Beneath this task are records; print exactly the stretch of them from the line with "---- Appserver - Serviço" through the line with "[end](end.md) | [common]<br>abstract", both ends included.

Information supplied START

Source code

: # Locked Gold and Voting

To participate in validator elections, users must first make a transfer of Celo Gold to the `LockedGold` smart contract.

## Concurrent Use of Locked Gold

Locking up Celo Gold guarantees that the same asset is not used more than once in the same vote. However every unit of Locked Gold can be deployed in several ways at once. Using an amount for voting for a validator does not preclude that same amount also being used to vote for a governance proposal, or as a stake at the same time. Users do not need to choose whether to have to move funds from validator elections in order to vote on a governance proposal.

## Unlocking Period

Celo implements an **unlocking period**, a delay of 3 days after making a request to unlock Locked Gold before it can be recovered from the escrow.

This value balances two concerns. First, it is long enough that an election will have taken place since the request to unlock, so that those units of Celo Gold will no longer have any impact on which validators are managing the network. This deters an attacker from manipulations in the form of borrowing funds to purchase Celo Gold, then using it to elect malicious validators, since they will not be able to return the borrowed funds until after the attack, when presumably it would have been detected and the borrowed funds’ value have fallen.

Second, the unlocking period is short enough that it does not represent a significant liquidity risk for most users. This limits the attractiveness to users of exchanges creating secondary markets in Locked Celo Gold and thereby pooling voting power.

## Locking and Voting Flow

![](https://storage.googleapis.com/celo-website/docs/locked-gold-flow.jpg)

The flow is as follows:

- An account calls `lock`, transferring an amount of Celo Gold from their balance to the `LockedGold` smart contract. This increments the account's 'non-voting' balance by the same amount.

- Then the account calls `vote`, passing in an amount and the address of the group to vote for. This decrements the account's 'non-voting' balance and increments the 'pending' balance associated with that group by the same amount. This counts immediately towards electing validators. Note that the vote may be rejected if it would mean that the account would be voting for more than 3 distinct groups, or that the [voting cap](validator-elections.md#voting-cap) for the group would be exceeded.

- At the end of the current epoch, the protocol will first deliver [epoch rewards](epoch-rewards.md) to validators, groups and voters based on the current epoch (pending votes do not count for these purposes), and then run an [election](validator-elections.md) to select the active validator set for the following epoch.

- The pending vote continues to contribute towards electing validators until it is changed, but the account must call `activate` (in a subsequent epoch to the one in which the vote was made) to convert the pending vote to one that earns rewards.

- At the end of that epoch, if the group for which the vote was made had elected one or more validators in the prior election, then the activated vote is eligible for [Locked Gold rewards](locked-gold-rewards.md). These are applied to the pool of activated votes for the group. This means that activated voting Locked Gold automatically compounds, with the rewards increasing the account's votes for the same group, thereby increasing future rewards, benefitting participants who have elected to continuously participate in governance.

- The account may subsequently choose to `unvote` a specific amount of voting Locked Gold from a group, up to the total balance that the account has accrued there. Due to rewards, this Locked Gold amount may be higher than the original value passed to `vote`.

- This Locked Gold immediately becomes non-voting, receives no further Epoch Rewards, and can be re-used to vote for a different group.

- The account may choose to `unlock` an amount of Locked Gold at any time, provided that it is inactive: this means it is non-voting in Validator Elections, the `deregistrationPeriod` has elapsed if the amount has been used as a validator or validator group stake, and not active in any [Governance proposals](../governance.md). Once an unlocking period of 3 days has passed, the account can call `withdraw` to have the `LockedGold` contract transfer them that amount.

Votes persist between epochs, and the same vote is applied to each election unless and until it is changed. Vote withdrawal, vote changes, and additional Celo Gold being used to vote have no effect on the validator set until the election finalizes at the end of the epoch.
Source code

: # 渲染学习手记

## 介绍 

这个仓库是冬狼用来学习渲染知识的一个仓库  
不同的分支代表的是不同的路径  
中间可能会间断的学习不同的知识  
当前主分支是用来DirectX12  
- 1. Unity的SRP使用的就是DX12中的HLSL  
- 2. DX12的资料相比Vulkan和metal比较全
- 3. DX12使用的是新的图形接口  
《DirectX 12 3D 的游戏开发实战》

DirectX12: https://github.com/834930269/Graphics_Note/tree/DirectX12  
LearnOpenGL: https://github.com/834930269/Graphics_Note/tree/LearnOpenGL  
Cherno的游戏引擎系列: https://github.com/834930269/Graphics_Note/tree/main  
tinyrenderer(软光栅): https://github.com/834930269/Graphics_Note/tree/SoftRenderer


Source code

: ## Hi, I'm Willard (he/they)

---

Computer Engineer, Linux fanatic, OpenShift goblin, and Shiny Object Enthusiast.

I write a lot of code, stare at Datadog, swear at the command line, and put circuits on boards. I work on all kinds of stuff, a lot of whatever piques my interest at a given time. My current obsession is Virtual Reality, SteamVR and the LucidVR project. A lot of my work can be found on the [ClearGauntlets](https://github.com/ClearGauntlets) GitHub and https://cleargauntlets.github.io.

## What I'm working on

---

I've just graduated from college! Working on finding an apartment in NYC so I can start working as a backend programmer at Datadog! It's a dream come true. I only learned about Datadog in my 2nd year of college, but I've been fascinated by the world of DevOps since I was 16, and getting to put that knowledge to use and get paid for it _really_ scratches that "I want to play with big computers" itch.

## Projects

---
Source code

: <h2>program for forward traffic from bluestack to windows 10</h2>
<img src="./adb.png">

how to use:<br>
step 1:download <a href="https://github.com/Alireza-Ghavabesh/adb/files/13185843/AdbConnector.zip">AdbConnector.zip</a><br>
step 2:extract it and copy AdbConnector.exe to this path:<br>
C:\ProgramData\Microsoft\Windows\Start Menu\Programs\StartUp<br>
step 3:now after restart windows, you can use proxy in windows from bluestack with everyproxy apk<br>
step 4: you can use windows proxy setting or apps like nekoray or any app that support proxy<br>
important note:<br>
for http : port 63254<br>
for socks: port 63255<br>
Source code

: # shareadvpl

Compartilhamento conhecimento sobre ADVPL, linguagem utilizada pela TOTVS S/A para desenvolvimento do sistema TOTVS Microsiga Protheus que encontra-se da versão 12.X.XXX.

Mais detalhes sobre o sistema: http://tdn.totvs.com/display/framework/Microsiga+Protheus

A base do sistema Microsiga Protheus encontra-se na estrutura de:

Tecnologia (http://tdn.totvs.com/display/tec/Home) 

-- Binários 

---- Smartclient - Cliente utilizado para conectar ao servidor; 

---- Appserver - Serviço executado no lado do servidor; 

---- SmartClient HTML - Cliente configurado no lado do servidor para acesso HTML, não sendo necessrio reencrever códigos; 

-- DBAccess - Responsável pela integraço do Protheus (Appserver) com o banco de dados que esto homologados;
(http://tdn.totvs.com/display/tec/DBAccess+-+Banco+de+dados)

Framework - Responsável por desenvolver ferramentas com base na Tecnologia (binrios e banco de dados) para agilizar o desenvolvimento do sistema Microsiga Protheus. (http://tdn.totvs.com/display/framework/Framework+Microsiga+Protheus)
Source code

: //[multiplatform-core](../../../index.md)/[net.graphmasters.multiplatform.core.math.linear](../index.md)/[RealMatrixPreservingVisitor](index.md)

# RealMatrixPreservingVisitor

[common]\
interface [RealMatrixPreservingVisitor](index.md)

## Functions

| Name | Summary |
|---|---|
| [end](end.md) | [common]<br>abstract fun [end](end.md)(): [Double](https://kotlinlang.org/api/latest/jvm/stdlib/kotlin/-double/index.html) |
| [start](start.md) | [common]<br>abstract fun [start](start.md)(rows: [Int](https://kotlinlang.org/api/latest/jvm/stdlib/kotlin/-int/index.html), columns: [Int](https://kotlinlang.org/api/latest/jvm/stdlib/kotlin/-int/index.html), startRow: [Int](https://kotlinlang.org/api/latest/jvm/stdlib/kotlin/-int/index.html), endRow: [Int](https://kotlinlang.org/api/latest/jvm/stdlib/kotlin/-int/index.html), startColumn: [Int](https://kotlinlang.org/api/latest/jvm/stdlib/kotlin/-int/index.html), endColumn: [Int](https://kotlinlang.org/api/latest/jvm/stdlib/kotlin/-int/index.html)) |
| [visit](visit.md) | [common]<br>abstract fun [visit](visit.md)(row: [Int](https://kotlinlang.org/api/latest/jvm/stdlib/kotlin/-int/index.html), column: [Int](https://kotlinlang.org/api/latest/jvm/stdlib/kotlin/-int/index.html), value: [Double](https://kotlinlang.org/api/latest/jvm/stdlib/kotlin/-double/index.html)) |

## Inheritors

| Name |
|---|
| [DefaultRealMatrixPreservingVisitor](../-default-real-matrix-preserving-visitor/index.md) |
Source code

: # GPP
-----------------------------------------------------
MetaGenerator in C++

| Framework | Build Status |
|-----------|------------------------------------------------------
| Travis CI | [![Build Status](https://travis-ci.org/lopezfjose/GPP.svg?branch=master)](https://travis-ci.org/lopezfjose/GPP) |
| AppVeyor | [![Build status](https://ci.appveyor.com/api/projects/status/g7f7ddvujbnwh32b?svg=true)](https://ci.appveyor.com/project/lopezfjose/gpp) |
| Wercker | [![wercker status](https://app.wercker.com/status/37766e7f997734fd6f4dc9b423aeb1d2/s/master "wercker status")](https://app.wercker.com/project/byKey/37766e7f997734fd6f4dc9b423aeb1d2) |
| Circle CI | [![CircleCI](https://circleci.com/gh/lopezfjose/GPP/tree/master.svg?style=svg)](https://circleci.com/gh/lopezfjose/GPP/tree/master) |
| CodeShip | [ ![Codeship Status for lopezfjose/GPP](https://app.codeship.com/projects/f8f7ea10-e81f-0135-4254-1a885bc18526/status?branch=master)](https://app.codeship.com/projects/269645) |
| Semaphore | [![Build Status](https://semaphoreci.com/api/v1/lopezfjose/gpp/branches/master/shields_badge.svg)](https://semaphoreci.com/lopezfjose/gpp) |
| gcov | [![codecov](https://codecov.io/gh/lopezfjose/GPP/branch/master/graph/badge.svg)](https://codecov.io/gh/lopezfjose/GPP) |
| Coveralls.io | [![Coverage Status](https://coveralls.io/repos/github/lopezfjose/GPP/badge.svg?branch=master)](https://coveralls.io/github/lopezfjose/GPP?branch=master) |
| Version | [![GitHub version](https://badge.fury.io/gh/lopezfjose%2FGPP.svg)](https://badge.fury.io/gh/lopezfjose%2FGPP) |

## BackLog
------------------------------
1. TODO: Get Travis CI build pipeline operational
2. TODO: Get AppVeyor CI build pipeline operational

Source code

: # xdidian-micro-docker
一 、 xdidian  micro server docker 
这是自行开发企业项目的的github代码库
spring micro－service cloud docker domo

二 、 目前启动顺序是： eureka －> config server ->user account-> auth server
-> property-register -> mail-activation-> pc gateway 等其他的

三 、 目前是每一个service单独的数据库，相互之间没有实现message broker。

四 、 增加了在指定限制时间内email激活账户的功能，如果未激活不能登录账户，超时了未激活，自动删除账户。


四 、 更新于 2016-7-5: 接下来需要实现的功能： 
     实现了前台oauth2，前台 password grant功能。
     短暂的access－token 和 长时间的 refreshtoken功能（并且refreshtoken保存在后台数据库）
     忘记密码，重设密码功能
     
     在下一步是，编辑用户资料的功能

Information supplied END

Task answer:
---- Appserver - Serviço executado no lado do servidor; 

---- SmartClient HTML - Cliente configurado no lado do servidor para acesso HTML, não sendo necessrio reencrever códigos; 

-- DBAccess - Responsável pela integraço do Protheus (Appserver) com o banco de dados que esto homologados;
(http://tdn.totvs.com/display/tec/DBAccess+-+Banco+de+dados)

Framework - Responsável por desenvolver ferramentas com base na Tecnologia (binrios e banco de dados) para agilizar o desenvolvimento do sistema Microsiga Protheus. (http://tdn.totvs.com/display/framework/Framework+Microsiga+Protheus)
Source code

: //[multiplatform-core](../../../index.md)/[net.graphmasters.multiplatform.core.math.linear](../index.md)/[RealMatrixPreservingVisitor](index.md)

# RealMatrixPreservingVisitor

[common]\
interface [RealMatrixPreservingVisitor](index.md)

## Functions

| Name | Summary |
|---|---|
| [end](end.md) | [common]<br>abstract fun [end](end.md)(): [Double](https://kotlinlang.org/api/latest/jvm/stdlib/kotlin/-double/index.html) |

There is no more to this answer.